Records to use:
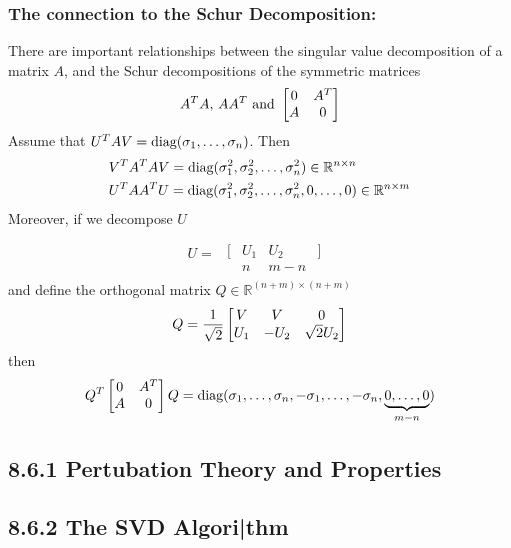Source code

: \subsubsection*{The connection to the Schur Decomposition:} %

There are important relationships between the singular value decomposition of a matrix
$A$, and the Schur decompositions of the symmetric matrices 
\begin{equation}
	A^TA,\, AA^T \text{ and } \left[\begin{matrix} 0 & A^T \\ A & 0 \end{matrix}\right]
\end{equation}
Assume that $U^TAV=\text{diag}{(}\sigma_1,\dots,\sigma_n)$. Then
\begin{align}
	&V^TA^TAV = \text{diag}{(}\sigma_1^2,\sigma_2^2,\dots,\sigma_n^2)\in\mathbb R^{n\times n}
	\label{eq861}\\
	&U^TAA^TU = \text{diag}{(}\sigma_1^2,\sigma_2^2,\dots,\sigma_n^2,0,\dots,0)\in\mathbb R^{n\times m}
\end{align}
Moreover, if we decompose $U$
\begin{align}
	U= 
\begin{matrix}
	\\
	\begin{matrix}
	[ & U_1 & U_2 & ]\\
	  &	n & m-n &
	\end{matrix}
\end{matrix}
\end{align}
and define the orthogonal matrix $Q\in\mathbb R^{(n+m)\times(n+m)}$
\begin{align}
	Q=\frac1{\sqrt 2}\left[\begin{matrix} V & V & 0 \\ U_1 & -U_2 & \sqrt2U_2 \end{matrix}\right]
\end{align}
then
\begin{align}
	Q^T\left[\begin{matrix} 0 & A^T \\ A & 0  \end{matrix}\right] Q 
	= \text{diag}{(}\sigma_1,\dots,\sigma_n,-\sigma_1,\dots,-\sigma_n,\underbrace{0,\dots,0}_{m-n})
\end{align}


\subsection*{8.6.1 Pertubation Theory and Properties}

\subsection*{8.6.2 The SVD Algori|thm} %

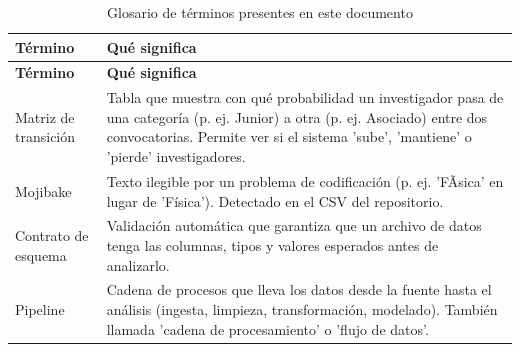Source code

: \begingroup
\small
\setlength{\tabcolsep}{3pt}
\begin{longtable}{>{\raggedright\arraybackslash}p{4.3cm}>{\raggedright\arraybackslash}p{9.8cm}}
\caption{Glosario de términos presentes en este documento}
\label{tab:glosario}\\
\toprule
\textbf{Término} & \textbf{Qué significa} \\
\midrule
\endfirsthead
\toprule
\textbf{Término} & \textbf{Qué significa} \\
\midrule
\endhead
    Matriz de transición & Tabla que muestra con qué probabilidad un investigador pasa de una categoría (p. ej. Junior) a otra (p. ej. Asociado) entre dos convocatorias. Permite ver si el sistema 'sube', 'mantiene' o 'pierde' investigadores.
 \\
    Mojibake & Texto ilegible por un problema de codificación (p. ej. 'FÃ­sica' en lugar de 'Física'). Detectado en el CSV del repositorio.
 \\
    Contrato de esquema & Validación automática que garantiza que un archivo de datos tenga las columnas, tipos y valores esperados antes de analizarlo.
 \\
    Pipeline & Cadena de procesos que lleva los datos desde la fuente hasta el análisis (ingesta, limpieza, transformación, modelado). También llamada 'cadena de procesamiento' o 'flujo de datos'.
 \\
\bottomrule
\end{longtable}
\endgroup
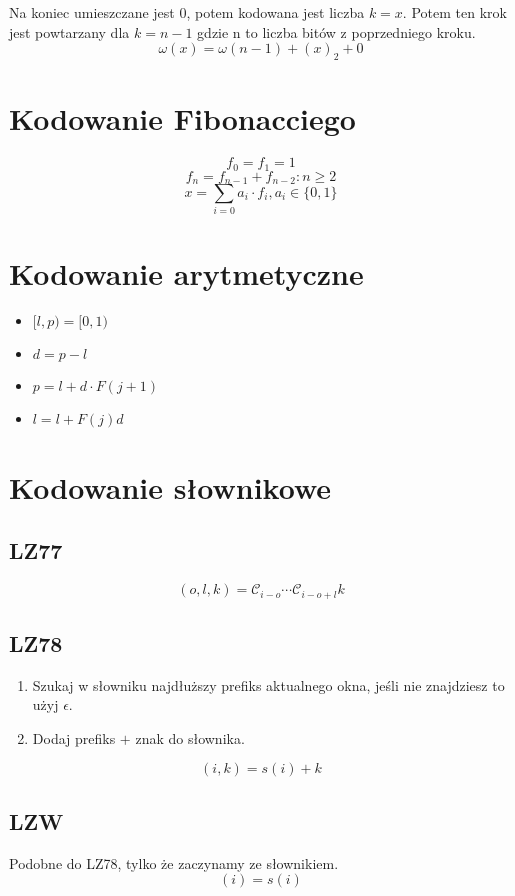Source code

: \documentclass{../notatki}
\begin{document}
\begin{multicols}{2}
  Na koniec umieszczane jest $0$, potem kodowana jest liczba $k=x$. Potem ten
  krok jest powtarzany dla $k=n - 1$ gdzie n to liczba bitów z
  poprzedniego kroku.
  $$
  \omega(x) = \omega(n - 1) + (x)_2 + 0
  $$

  \section{Kodowanie Fibonacciego}

  $$
  f_0=f_1=1
  $$
  $$
  f_n = f_{n-1} + f_{n-2}: n \geq 2
  $$
  $$
  x = \sum_{i=0} a_i \cdot f_i, a_i \in \{0,1\}
  $$

  \section{Kodowanie arytmetyczne}

  \begin{itemize}
    \item $[l, p)=[0, 1)$
    \item $d = p - l$
    \item $p = l + d \cdot F(j + 1)$
    \item $l = l + F(j)d$
  \end{itemize}

  \section{Kodowanie słownikowe}

  \subsection{LZ77}

  $$
  (o, l, k) = \mathcal{C}_{i - o} \cdots \mathcal{C}_{i - o + l} k
  $$

  \subsection{LZ78}

  \begin{enumerate}
    \item Szukaj w słowniku najdłuższy prefiks aktualnego okna, jeśli
      nie znajdziesz to użyj $\epsilon$.
    \item Dodaj prefiks $+$ znak do słownika.
  \end{enumerate}

  $$
  (i, k) = s(i) + k
  $$

  \subsection{LZW}

  Podobne do LZ78, tylko że zaczynamy ze słownikiem.
  $$
  (i) = s(i)
  $$

\end{multicols}
\end{document}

Task requirements:
Write the full listing out again with every line unchanged, but include no pictures.

Expected answer:
Source code

: \subsubsection*{The connection to the Schur Decomposition:} %

There are important relationships between the singular value decomposition of a matrix
$A$, and the Schur decompositions of the symmetric matrices 
\begin{equation}
	A^TA,\, AA^T \text{ and } \left[\begin{matrix} 0 & A^T \\ A & 0 \end{matrix}\right]
\end{equation}
Assume that $U^TAV=\text{diag}{(}\sigma_1,\dots,\sigma_n)$. Then
\begin{align}
	&V^TA^TAV = \text{diag}{(}\sigma_1^2,\sigma_2^2,\dots,\sigma_n^2)\in\mathbb R^{n\times n}
	\label{eq861}\\
	&U^TAA^TU = \text{diag}{(}\sigma_1^2,\sigma_2^2,\dots,\sigma_n^2,0,\dots,0)\in\mathbb R^{n\times m}
\end{align}
Moreover, if we decompose $U$
\begin{align}
	U= 
\begin{matrix}
	\\
	\begin{matrix}
	[ & U_1 & U_2 & ]\\
	  &	n & m-n &
	\end{matrix}
\end{matrix}
\end{align}
and define the orthogonal matrix $Q\in\mathbb R^{(n+m)\times(n+m)}$
\begin{align}
	Q=\frac1{\sqrt 2}\left[\begin{matrix} V & V & 0 \\ U_1 & -U_2 & \sqrt2U_2 \end{matrix}\right]
\end{align}
then
\begin{align}
	Q^T\left[\begin{matrix} 0 & A^T \\ A & 0  \end{matrix}\right] Q 
	= \text{diag}{(}\sigma_1,\dots,\sigma_n,-\sigma_1,\dots,-\sigma_n,\underbrace{0,\dots,0}_{m-n})
\end{align}


\subsection*{8.6.1 Pertubation Theory and Properties}

\subsection*{8.6.2 The SVD Algori|thm} %

Source code

: \begingroup
\small
\setlength{\tabcolsep}{3pt}
\begin{longtable}{>{\raggedright\arraybackslash}p{4.3cm}>{\raggedright\arraybackslash}p{9.8cm}}
\caption{Glosario de términos presentes en este documento}
\label{tab:glosario}\\
\toprule
\textbf{Término} & \textbf{Qué significa} \\
\midrule
\endfirsthead
\toprule
\textbf{Término} & \textbf{Qué significa} \\
\midrule
\endhead
    Matriz de transición & Tabla que muestra con qué probabilidad un investigador pasa de una categoría (p. ej. Junior) a otra (p. ej. Asociado) entre dos convocatorias. Permite ver si el sistema 'sube', 'mantiene' o 'pierde' investigadores.
 \\
    Mojibake & Texto ilegible por un problema de codificación (p. ej. 'FÃ­sica' en lugar de 'Física'). Detectado en el CSV del repositorio.
 \\
    Contrato de esquema & Validación automática que garantiza que un archivo de datos tenga las columnas, tipos y valores esperados antes de analizarlo.
 \\
    Pipeline & Cadena de procesos que lleva los datos desde la fuente hasta el análisis (ingesta, limpieza, transformación, modelado). También llamada 'cadena de procesamiento' o 'flujo de datos'.
 \\
\bottomrule
\end{longtable}
\endgroup
Source code

: \documentclass{../notatki}
\begin{document}
\begin{multicols}{2}
  Na koniec umieszczane jest $0$, potem kodowana jest liczba $k=x$. Potem ten
  krok jest powtarzany dla $k=n - 1$ gdzie n to liczba bitów z
  poprzedniego kroku.
  $$
  \omega(x) = \omega(n - 1) + (x)_2 + 0
  $$

  \section{Kodowanie Fibonacciego}

  $$
  f_0=f_1=1
  $$
  $$
  f_n = f_{n-1} + f_{n-2}: n \geq 2
  $$
  $$
  x = \sum_{i=0} a_i \cdot f_i, a_i \in \{0,1\}
  $$

  \section{Kodowanie arytmetyczne}

  \begin{itemize}
    \item $[l, p)=[0, 1)$
    \item $d = p - l$
    \item $p = l + d \cdot F(j + 1)$
    \item $l = l + F(j)d$
  \end{itemize}

  \section{Kodowanie słownikowe}

  \subsection{LZ77}

  $$
  (o, l, k) = \mathcal{C}_{i - o} \cdots \mathcal{C}_{i - o + l} k
  $$

  \subsection{LZ78}

  \begin{enumerate}
    \item Szukaj w słowniku najdłuższy prefiks aktualnego okna, jeśli
      nie znajdziesz to użyj $\epsilon$.
    \item Dodaj prefiks $+$ znak do słownika.
  \end{enumerate}

  $$
  (i, k) = s(i) + k
  $$

  \subsection{LZW}

  Podobne do LZ78, tylko że zaczynamy ze słownikiem.
  $$
  (i) = s(i)
  $$

\end{multicols}
\end{document}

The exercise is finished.